[Data records]
*** Block opens ***

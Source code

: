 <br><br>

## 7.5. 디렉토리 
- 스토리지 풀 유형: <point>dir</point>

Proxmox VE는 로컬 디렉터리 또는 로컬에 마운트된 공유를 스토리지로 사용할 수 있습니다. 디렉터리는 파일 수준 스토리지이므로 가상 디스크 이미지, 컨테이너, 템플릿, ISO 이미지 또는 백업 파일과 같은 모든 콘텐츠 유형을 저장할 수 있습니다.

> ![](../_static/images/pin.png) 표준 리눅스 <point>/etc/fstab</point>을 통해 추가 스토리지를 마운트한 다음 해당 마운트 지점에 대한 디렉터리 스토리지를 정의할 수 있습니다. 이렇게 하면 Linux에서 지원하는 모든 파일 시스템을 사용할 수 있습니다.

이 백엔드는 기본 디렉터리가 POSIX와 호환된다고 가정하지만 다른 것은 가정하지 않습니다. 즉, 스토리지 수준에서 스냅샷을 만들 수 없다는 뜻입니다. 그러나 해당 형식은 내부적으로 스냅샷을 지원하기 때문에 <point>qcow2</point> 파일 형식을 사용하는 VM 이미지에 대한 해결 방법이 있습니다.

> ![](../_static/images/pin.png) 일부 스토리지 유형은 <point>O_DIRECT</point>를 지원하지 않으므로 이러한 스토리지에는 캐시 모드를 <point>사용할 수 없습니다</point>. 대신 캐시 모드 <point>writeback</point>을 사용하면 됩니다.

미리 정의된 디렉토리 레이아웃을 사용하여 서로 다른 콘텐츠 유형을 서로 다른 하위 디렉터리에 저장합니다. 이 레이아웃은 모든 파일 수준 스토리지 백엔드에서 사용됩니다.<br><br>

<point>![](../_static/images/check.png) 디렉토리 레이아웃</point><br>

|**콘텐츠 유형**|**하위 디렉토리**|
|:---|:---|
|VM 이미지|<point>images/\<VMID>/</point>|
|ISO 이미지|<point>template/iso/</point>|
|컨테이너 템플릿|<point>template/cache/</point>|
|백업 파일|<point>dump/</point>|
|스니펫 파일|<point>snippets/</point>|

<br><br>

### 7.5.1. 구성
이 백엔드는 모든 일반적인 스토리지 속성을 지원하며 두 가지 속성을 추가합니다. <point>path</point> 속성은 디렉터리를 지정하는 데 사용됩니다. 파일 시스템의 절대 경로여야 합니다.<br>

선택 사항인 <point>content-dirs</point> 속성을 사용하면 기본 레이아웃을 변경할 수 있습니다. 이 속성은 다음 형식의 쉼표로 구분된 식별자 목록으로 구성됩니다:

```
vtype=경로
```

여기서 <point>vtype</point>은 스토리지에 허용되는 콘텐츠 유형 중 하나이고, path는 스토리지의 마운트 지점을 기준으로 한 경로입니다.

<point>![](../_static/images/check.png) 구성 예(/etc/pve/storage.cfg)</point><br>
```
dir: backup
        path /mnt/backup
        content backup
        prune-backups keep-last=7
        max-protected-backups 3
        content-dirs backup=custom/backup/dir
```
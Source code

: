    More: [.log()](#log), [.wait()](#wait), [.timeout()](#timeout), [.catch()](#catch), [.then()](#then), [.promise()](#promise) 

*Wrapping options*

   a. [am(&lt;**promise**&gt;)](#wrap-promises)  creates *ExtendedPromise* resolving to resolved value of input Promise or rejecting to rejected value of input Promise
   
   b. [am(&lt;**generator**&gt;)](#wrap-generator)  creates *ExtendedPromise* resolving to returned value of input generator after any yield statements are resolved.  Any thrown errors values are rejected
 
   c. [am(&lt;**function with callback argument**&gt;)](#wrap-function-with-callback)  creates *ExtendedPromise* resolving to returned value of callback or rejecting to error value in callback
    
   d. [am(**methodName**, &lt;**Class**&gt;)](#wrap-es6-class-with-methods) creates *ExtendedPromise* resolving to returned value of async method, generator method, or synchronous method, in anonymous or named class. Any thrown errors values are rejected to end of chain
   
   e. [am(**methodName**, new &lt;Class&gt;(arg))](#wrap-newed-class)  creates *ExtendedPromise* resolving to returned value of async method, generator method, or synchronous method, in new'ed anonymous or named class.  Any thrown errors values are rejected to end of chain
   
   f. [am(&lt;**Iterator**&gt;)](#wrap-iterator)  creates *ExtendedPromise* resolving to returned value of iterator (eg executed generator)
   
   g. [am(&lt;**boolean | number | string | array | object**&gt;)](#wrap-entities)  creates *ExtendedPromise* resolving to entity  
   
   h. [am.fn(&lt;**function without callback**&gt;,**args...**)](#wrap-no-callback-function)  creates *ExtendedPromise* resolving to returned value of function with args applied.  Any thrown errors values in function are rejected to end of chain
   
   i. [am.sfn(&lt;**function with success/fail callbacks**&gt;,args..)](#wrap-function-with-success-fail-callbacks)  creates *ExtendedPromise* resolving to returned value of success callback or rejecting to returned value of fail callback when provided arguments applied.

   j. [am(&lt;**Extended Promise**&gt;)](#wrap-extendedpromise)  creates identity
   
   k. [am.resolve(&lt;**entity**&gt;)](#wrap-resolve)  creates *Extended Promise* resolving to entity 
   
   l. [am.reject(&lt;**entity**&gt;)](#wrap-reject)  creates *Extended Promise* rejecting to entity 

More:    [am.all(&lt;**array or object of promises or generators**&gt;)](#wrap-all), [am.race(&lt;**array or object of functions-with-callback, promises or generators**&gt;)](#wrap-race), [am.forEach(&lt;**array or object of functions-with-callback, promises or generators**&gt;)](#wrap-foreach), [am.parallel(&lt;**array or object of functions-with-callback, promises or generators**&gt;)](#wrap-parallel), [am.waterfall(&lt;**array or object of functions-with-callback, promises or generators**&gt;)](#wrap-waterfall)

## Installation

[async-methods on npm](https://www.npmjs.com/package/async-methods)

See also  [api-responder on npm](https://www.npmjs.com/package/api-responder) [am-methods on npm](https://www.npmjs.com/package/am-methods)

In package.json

*** Block closes ***

● Problem statement: Give the records above again, word for word.

● Solution to this task:
Source code

: <br><br>

## 7.5. 디렉토리 
- 스토리지 풀 유형: <point>dir</point>

Proxmox VE는 로컬 디렉터리 또는 로컬에 마운트된 공유를 스토리지로 사용할 수 있습니다. 디렉터리는 파일 수준 스토리지이므로 가상 디스크 이미지, 컨테이너, 템플릿, ISO 이미지 또는 백업 파일과 같은 모든 콘텐츠 유형을 저장할 수 있습니다.

> ![](../_static/images/pin.png) 표준 리눅스 <point>/etc/fstab</point>을 통해 추가 스토리지를 마운트한 다음 해당 마운트 지점에 대한 디렉터리 스토리지를 정의할 수 있습니다. 이렇게 하면 Linux에서 지원하는 모든 파일 시스템을 사용할 수 있습니다.

이 백엔드는 기본 디렉터리가 POSIX와 호환된다고 가정하지만 다른 것은 가정하지 않습니다. 즉, 스토리지 수준에서 스냅샷을 만들 수 없다는 뜻입니다. 그러나 해당 형식은 내부적으로 스냅샷을 지원하기 때문에 <point>qcow2</point> 파일 형식을 사용하는 VM 이미지에 대한 해결 방법이 있습니다.

> ![](../_static/images/pin.png) 일부 스토리지 유형은 <point>O_DIRECT</point>를 지원하지 않으므로 이러한 스토리지에는 캐시 모드를 <point>사용할 수 없습니다</point>. 대신 캐시 모드 <point>writeback</point>을 사용하면 됩니다.

미리 정의된 디렉토리 레이아웃을 사용하여 서로 다른 콘텐츠 유형을 서로 다른 하위 디렉터리에 저장합니다. 이 레이아웃은 모든 파일 수준 스토리지 백엔드에서 사용됩니다.<br><br>

<point>![](../_static/images/check.png) 디렉토리 레이아웃</point><br>

|**콘텐츠 유형**|**하위 디렉토리**|
|:---|:---|
|VM 이미지|<point>images/\<VMID>/</point>|
|ISO 이미지|<point>template/iso/</point>|
|컨테이너 템플릿|<point>template/cache/</point>|
|백업 파일|<point>dump/</point>|
|스니펫 파일|<point>snippets/</point>|

<br><br>

### 7.5.1. 구성
이 백엔드는 모든 일반적인 스토리지 속성을 지원하며 두 가지 속성을 추가합니다. <point>path</point> 속성은 디렉터리를 지정하는 데 사용됩니다. 파일 시스템의 절대 경로여야 합니다.<br>

선택 사항인 <point>content-dirs</point> 속성을 사용하면 기본 레이아웃을 변경할 수 있습니다. 이 속성은 다음 형식의 쉼표로 구분된 식별자 목록으로 구성됩니다:

```
vtype=경로
```

여기서 <point>vtype</point>은 스토리지에 허용되는 콘텐츠 유형 중 하나이고, path는 스토리지의 마운트 지점을 기준으로 한 경로입니다.

<point>![](../_static/images/check.png) 구성 예(/etc/pve/storage.cfg)</point><br>
```
dir: backup
        path /mnt/backup
        content backup
        prune-backups keep-last=7
        max-protected-backups 3
        content-dirs backup=custom/backup/dir
```
Source code

:    More: [.log()](#log), [.wait()](#wait), [.timeout()](#timeout), [.catch()](#catch), [.then()](#then), [.promise()](#promise) 

*Wrapping options*

   a. [am(&lt;**promise**&gt;)](#wrap-promises)  creates *ExtendedPromise* resolving to resolved value of input Promise or rejecting to rejected value of input Promise
   
   b. [am(&lt;**generator**&gt;)](#wrap-generator)  creates *ExtendedPromise* resolving to returned value of input generator after any yield statements are resolved.  Any thrown errors values are rejected
 
   c. [am(&lt;**function with callback argument**&gt;)](#wrap-function-with-callback)  creates *ExtendedPromise* resolving to returned value of callback or rejecting to error value in callback
    
   d. [am(**methodName**, &lt;**Class**&gt;)](#wrap-es6-class-with-methods) creates *ExtendedPromise* resolving to returned value of async method, generator method, or synchronous method, in anonymous or named class. Any thrown errors values are rejected to end of chain
   
   e. [am(**methodName**, new &lt;Class&gt;(arg))](#wrap-newed-class)  creates *ExtendedPromise* resolving to returned value of async method, generator method, or synchronous method, in new'ed anonymous or named class.  Any thrown errors values are rejected to end of chain
   
   f. [am(&lt;**Iterator**&gt;)](#wrap-iterator)  creates *ExtendedPromise* resolving to returned value of iterator (eg executed generator)
   
   g. [am(&lt;**boolean | number | string | array | object**&gt;)](#wrap-entities)  creates *ExtendedPromise* resolving to entity  
   
   h. [am.fn(&lt;**function without callback**&gt;,**args...**)](#wrap-no-callback-function)  creates *ExtendedPromise* resolving to returned value of function with args applied.  Any thrown errors values in function are rejected to end of chain
   
   i. [am.sfn(&lt;**function with success/fail callbacks**&gt;,args..)](#wrap-function-with-success-fail-callbacks)  creates *ExtendedPromise* resolving to returned value of success callback or rejecting to returned value of fail callback when provided arguments applied.

   j. [am(&lt;**Extended Promise**&gt;)](#wrap-extendedpromise)  creates identity
   
   k. [am.resolve(&lt;**entity**&gt;)](#wrap-resolve)  creates *Extended Promise* resolving to entity 
   
   l. [am.reject(&lt;**entity**&gt;)](#wrap-reject)  creates *Extended Promise* rejecting to entity 

More:    [am.all(&lt;**array or object of promises or generators**&gt;)](#wrap-all), [am.race(&lt;**array or object of functions-with-callback, promises or generators**&gt;)](#wrap-race), [am.forEach(&lt;**array or object of functions-with-callback, promises or generators**&gt;)](#wrap-foreach), [am.parallel(&lt;**array or object of functions-with-callback, promises or generators**&gt;)](#wrap-parallel), [am.waterfall(&lt;**array or object of functions-with-callback, promises or generators**&gt;)](#wrap-waterfall)

## Installation

[async-methods on npm](https://www.npmjs.com/package/async-methods)

See also  [api-responder on npm](https://www.npmjs.com/package/api-responder) [am-methods on npm](https://www.npmjs.com/package/am-methods)

In package.json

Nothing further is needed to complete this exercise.